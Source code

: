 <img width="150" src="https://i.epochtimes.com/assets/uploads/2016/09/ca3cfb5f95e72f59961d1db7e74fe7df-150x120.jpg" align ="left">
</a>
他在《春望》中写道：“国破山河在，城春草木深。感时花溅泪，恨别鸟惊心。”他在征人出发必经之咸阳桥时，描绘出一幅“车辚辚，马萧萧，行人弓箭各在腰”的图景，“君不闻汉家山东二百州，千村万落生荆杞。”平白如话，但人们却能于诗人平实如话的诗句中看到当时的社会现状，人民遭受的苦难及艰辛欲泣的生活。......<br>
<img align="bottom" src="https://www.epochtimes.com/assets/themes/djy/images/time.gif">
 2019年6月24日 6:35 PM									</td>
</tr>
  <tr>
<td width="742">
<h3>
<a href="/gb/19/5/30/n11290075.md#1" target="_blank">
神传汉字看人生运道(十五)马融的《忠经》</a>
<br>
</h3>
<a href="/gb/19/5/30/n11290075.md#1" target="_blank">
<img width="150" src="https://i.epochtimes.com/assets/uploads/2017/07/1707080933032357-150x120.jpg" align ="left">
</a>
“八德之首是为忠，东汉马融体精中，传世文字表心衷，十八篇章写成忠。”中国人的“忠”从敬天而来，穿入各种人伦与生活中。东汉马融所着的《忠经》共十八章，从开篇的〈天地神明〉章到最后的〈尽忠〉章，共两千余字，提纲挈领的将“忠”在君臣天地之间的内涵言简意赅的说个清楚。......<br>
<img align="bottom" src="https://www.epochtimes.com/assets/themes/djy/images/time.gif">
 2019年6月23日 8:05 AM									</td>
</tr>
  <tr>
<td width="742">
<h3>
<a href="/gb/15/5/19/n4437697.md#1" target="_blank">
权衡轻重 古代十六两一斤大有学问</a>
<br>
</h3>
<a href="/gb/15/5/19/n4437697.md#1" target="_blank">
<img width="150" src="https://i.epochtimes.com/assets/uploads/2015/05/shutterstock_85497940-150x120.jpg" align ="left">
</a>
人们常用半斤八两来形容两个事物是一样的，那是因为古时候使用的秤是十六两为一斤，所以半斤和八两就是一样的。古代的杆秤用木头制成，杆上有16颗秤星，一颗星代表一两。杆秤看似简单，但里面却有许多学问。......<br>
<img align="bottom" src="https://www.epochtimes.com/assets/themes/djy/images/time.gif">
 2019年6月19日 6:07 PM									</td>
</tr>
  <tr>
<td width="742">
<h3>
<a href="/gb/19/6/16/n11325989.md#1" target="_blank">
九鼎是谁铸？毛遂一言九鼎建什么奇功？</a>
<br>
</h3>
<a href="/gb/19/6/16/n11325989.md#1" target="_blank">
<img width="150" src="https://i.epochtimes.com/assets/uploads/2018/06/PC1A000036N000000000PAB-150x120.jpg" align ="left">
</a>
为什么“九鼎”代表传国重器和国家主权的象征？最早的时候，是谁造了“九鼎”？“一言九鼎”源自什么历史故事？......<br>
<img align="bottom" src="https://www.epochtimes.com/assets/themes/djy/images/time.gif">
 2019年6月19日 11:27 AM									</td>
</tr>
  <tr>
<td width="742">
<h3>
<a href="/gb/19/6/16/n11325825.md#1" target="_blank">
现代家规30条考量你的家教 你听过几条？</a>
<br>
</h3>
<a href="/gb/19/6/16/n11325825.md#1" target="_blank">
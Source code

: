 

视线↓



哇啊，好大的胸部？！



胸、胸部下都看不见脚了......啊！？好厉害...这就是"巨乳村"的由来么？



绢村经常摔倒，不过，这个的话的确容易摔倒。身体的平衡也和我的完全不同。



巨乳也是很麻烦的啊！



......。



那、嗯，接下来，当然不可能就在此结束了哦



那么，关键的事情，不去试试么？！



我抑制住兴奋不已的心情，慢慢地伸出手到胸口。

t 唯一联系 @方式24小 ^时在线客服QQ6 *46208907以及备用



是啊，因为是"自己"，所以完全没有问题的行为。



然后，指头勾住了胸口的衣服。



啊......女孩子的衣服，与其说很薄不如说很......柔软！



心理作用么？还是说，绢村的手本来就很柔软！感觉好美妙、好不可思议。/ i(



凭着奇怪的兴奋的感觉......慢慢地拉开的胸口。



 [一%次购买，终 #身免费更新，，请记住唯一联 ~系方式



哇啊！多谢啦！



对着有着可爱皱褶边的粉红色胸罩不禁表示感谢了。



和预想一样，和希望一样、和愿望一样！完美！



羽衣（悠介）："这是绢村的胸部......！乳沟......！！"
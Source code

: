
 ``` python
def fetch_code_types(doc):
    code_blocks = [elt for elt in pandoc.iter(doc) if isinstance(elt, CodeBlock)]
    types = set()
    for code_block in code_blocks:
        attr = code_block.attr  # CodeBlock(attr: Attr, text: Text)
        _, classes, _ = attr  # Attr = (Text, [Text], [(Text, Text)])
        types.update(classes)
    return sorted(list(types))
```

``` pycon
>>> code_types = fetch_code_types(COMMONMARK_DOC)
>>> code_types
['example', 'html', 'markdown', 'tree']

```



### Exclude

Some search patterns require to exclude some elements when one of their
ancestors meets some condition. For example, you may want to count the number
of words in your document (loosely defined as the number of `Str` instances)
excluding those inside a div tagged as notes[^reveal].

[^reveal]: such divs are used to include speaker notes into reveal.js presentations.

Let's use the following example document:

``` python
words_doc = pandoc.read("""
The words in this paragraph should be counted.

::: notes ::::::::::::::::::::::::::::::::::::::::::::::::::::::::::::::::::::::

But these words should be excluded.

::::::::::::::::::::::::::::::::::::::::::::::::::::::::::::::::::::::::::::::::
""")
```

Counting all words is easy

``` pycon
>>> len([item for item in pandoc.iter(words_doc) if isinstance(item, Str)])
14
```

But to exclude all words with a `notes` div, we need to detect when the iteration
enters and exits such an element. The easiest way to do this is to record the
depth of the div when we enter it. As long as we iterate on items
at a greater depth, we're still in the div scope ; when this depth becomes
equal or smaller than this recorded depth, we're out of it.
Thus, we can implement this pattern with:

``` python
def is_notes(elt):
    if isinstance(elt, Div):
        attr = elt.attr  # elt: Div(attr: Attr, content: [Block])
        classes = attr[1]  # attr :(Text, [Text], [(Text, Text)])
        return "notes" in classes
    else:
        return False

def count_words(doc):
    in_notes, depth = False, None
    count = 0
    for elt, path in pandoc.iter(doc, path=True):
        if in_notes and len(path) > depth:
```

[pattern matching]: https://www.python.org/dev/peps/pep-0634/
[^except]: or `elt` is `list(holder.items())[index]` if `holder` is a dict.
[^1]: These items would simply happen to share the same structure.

━━━━━━━━

Only the lines from the beginning of the listing through the line containing "人们常用半斤八两来形容两个事" are wanted, each restated word for word.

Source code

: <img width="150" src="https://i.epochtimes.com/assets/uploads/2016/09/ca3cfb5f95e72f59961d1db7e74fe7df-150x120.jpg" align ="left">
</a>
他在《春望》中写道：“国破山河在，城春草木深。感时花溅泪，恨别鸟惊心。”他在征人出发必经之咸阳桥时，描绘出一幅“车辚辚，马萧萧，行人弓箭各在腰”的图景，“君不闻汉家山东二百州，千村万落生荆杞。”平白如话，但人们却能于诗人平实如话的诗句中看到当时的社会现状，人民遭受的苦难及艰辛欲泣的生活。......<br>
<img align="bottom" src="https://www.epochtimes.com/assets/themes/djy/images/time.gif">
 2019年6月24日 6:35 PM									</td>
</tr>
  <tr>
<td width="742">
<h3>
<a href="/gb/19/5/30/n11290075.md#1" target="_blank">
神传汉字看人生运道(十五)马融的《忠经》</a>
<br>
</h3>
<a href="/gb/19/5/30/n11290075.md#1" target="_blank">
<img width="150" src="https://i.epochtimes.com/assets/uploads/2017/07/1707080933032357-150x120.jpg" align ="left">
</a>
“八德之首是为忠，东汉马融体精中，传世文字表心衷，十八篇章写成忠。”中国人的“忠”从敬天而来，穿入各种人伦与生活中。东汉马融所着的《忠经》共十八章，从开篇的〈天地神明〉章到最后的〈尽忠〉章，共两千余字，提纲挈领的将“忠”在君臣天地之间的内涵言简意赅的说个清楚。......<br>
<img align="bottom" src="https://www.epochtimes.com/assets/themes/djy/images/time.gif">
 2019年6月23日 8:05 AM									</td>
</tr>
  <tr>
<td width="742">
<h3>
<a href="/gb/15/5/19/n4437697.md#1" target="_blank">
权衡轻重 古代十六两一斤大有学问</a>
<br>
</h3>
<a href="/gb/15/5/19/n4437697.md#1" target="_blank">
<img width="150" src="https://i.epochtimes.com/assets/uploads/2015/05/shutterstock_85497940-150x120.jpg" align ="left">
</a>
人们常用半斤八两来形容两个事物是一样的，那是因为古时候使用的秤是十六两为一斤，所以半斤和八两就是一样的。古代的杆秤用木头制成，杆上有16颗秤星，一颗星代表一两。杆秤看似简单，但里面却有许多学问。......<br>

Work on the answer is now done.